Did you know there were medieval debates about whether Jesus was circumcised and--if so--whether the foreskin went to heaven when Jesus ascended or was somewhere on earth still? Dozens of places claimed to have His foreskin, which known as the Holy Prepuce.
Some legends claimed Charlemagne had the Holy Foreskin, which was given to him by an angel. Others say that King Baldwin I of Jerusalem gave it to Europe after the First Crusade and that it caused miracles, including once dripping three drops of blood during Mass.

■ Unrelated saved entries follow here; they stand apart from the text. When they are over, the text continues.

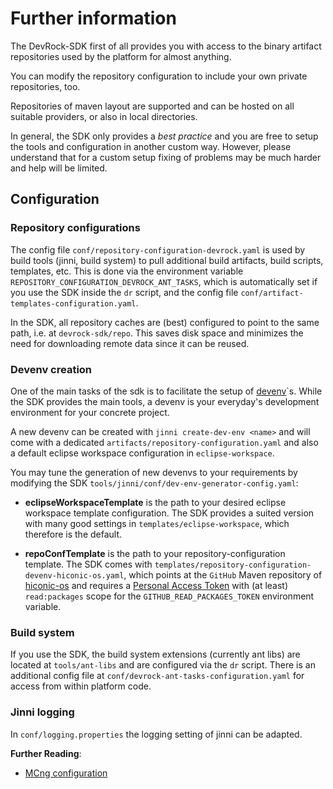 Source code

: # Further information

The DevRock-SDK first of all provides you with access to the binary artifact repositories used by the platform for almost anything. 

You can modify the repository configuration to include your own private repositories, too. 

Repositories of maven layout are supported and can be hosted on all suitable providers, or also in local directories. 

In general, the SDK only provides a *best practice* and you are free to setup the tools and configuration in another custom way. However, please understand that for a custom setup fixing of problems may be much harder and help will be limited. 

## Configuration

### Repository configurations

The config file `conf/repository-configuration-devrock.yaml` is used by build tools (jinni, build system) to pull additional build artifacts, build scripts, templates, etc. This is done via the environment variable  `REPOSITORY_CONFIGURATION_DEVROCK_ANT_TASKS`, which is automatically set if you use the SDK inside the `dr` script, and the config file `conf/artifact-templates-configuration.yaml`. 

In the SDK, all repository caches are (best) configured to point to the same path, i.e. at `devrock-sdk/repo`. This saves disk space and minimizes the need for downloading remote data since it can be reused. 


### Devenv creation

One of the main tasks of the sdk is to facilitate the setup of [devenv](dev-environment.md)`s. While the SDK provides the main tools, a devenv is your everyday's development environment for your concrete project. 

A new devenv can be created with `jinni create-dev-env <name>` and will come with a dedicated `artifacts/repository-configuration.yaml` and also a default eclipse workspace configuration in `eclipse-workspace`.

You may tune the generation of new devenvs to your requirements by modifying the SDK `tools/jinni/conf/dev-env-generator-config.yaml`: 

- **eclipseWorkspaceTemplate** is the path to your desired eclipse workspace template configuration. The SDK provides a suited version with many good settings in `templates/eclipse-workspace`, which therefore is the default. 

- **repoConfTemplate** is the path to your repository-configuration template. The SDK comes with `templates/repository-configuration-devenv-hiconic-os.yaml`, which points at the `GitHub` Maven repository of [hiconic-os](https://github.com/hiconic-os) and requires a [Personal Access Token](https://github.com/settings/tokens) with (at least) `read:packages` scope for the `GITHUB_READ_PACKAGES_TOKEN` environment variable.

### Build system

If you use the SDK, the build system extensions (currently ant libs) are located at `tools/ant-libs` and are configured via the `dr` script. There is an additional config file at `conf/devrock-ant-tasks-configuration.yaml` for access from within platform code. 

### Jinni logging

In `conf/logging.properties` the logging setting of jinni can be adapted. 


__Further Reading__:
- [MCng configuration](https://eclipse.modularmind.eu/documentation/mc-core/mdoc/com.braintribe.devrock/mc-core-documentation/configuration/configuration.html)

Some theologians got VERY UPSET at the idea that Jesus' foreskin (or milk teeth or fingernails) did not rise to heaven when the rest of Him did. In the 1100s, Guibert of Nogent denied that the Foreskin could still be on earth bc, like our bodies will in the End Days, it must rise
St. Catherine of Siena claimed in a letter that God married holy virgins (including possibly herself) with a ring made from his foreskin. Birgitta of Sweden wrote of a vision in which the Virgin Mary and she talked about the Foreskin and where it was currently located (Rome).

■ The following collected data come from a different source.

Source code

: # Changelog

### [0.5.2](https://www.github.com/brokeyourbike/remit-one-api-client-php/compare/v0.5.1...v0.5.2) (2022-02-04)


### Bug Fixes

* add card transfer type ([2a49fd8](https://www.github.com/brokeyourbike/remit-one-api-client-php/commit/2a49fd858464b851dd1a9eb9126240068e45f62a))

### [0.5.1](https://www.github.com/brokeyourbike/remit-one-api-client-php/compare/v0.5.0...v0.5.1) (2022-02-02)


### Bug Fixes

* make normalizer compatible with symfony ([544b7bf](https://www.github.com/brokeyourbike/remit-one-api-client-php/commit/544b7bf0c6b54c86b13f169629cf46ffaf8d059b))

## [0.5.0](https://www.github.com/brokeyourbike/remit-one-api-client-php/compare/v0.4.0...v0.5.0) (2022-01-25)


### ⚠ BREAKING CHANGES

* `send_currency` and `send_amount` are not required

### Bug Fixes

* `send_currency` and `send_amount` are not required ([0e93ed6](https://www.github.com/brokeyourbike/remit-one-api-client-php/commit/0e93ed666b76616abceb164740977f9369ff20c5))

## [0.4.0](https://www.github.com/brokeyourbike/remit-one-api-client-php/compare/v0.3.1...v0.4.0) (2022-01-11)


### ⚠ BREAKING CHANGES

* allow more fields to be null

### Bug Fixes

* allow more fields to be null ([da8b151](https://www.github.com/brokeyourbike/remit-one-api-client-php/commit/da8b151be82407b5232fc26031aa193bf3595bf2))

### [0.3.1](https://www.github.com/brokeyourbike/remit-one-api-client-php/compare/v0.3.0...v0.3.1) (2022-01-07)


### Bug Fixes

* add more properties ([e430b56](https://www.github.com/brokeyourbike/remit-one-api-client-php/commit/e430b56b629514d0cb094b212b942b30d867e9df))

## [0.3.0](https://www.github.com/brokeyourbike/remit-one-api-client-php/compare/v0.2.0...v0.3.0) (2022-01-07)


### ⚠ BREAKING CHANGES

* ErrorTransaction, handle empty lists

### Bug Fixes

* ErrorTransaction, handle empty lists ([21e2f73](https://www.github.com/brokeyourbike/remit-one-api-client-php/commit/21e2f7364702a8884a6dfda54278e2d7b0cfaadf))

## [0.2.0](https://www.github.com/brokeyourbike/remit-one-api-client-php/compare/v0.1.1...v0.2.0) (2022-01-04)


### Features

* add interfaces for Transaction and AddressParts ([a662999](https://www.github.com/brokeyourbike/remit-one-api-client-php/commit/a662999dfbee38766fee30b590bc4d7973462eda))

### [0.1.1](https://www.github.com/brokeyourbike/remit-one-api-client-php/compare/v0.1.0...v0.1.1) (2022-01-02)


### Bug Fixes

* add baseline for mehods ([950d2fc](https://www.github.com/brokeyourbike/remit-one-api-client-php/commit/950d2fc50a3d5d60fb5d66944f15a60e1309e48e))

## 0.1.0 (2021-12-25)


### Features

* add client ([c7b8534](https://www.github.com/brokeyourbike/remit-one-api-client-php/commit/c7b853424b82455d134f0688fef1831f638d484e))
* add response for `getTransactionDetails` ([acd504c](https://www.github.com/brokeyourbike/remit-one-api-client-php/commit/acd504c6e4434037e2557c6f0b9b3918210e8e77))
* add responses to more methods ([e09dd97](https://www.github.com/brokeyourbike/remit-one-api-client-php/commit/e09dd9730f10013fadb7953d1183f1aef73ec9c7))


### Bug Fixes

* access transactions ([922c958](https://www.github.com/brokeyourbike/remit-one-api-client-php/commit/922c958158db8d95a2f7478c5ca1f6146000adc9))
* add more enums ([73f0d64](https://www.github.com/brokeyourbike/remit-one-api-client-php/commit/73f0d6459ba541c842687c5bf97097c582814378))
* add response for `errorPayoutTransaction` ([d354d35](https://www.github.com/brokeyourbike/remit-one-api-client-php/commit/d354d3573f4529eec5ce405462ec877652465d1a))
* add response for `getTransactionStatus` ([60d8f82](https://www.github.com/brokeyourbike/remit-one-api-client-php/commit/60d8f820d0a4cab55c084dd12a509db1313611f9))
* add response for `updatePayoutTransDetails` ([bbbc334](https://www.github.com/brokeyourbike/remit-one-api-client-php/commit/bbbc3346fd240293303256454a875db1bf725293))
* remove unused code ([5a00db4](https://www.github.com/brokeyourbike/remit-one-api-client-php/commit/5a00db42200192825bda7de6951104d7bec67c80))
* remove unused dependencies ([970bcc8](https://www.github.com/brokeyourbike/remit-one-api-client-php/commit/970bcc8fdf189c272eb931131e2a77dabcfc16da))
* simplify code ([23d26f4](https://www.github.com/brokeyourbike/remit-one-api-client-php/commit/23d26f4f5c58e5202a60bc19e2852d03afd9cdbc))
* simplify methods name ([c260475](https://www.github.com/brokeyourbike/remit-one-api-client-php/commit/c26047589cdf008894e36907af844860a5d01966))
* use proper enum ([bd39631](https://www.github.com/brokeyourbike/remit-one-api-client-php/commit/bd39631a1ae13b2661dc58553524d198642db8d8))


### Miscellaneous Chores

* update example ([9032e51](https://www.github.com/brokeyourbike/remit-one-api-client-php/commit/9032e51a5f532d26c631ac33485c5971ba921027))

Most extraordinarily, Agnes Blannbekin, a 14th-cent Beguine nun, wrote she meditated on the Foreskin and it appeared in her mouth, tasting sweet. She swallowed it and it reappeared. She swallowed it 100s of times. Thus, she began to glow so brightly that she could see herself.
The cult of the Holy Prepuce was popular in the later Middle Ages, as both Caroline Walker Bynum and Andrew S. Jacobs have written. Jacobs' great book on the topic notes how the idea of Jesus, a Christian, being circumcised presented problems to medieval Christians anti-Semitism
Jacobs: "the doctrine of transubstantiation brought with it a new and horrible slander against the marginalized Jews of Europe: accusations of host desecration, the torture of Christ’s body anew by perfidious Jews seeking to reenact the Passion" (x).

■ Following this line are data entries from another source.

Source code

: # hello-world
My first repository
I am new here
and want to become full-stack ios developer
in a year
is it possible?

Jacobs: "The foreskin of Christ, that theologically innovative relic, might allow Christians to imagine, in complex fashions, their relationship to Jews and Judaism, and even imagine Christ in that Jewish matrix" (xi).
Anyway, the Middle Ages were weird, and medieval Christians thought about a lot of strange stuff. And even seemingly silly stuff like this came weighted with a lot of religious significance and played a part in the violence of Christians towards Jews.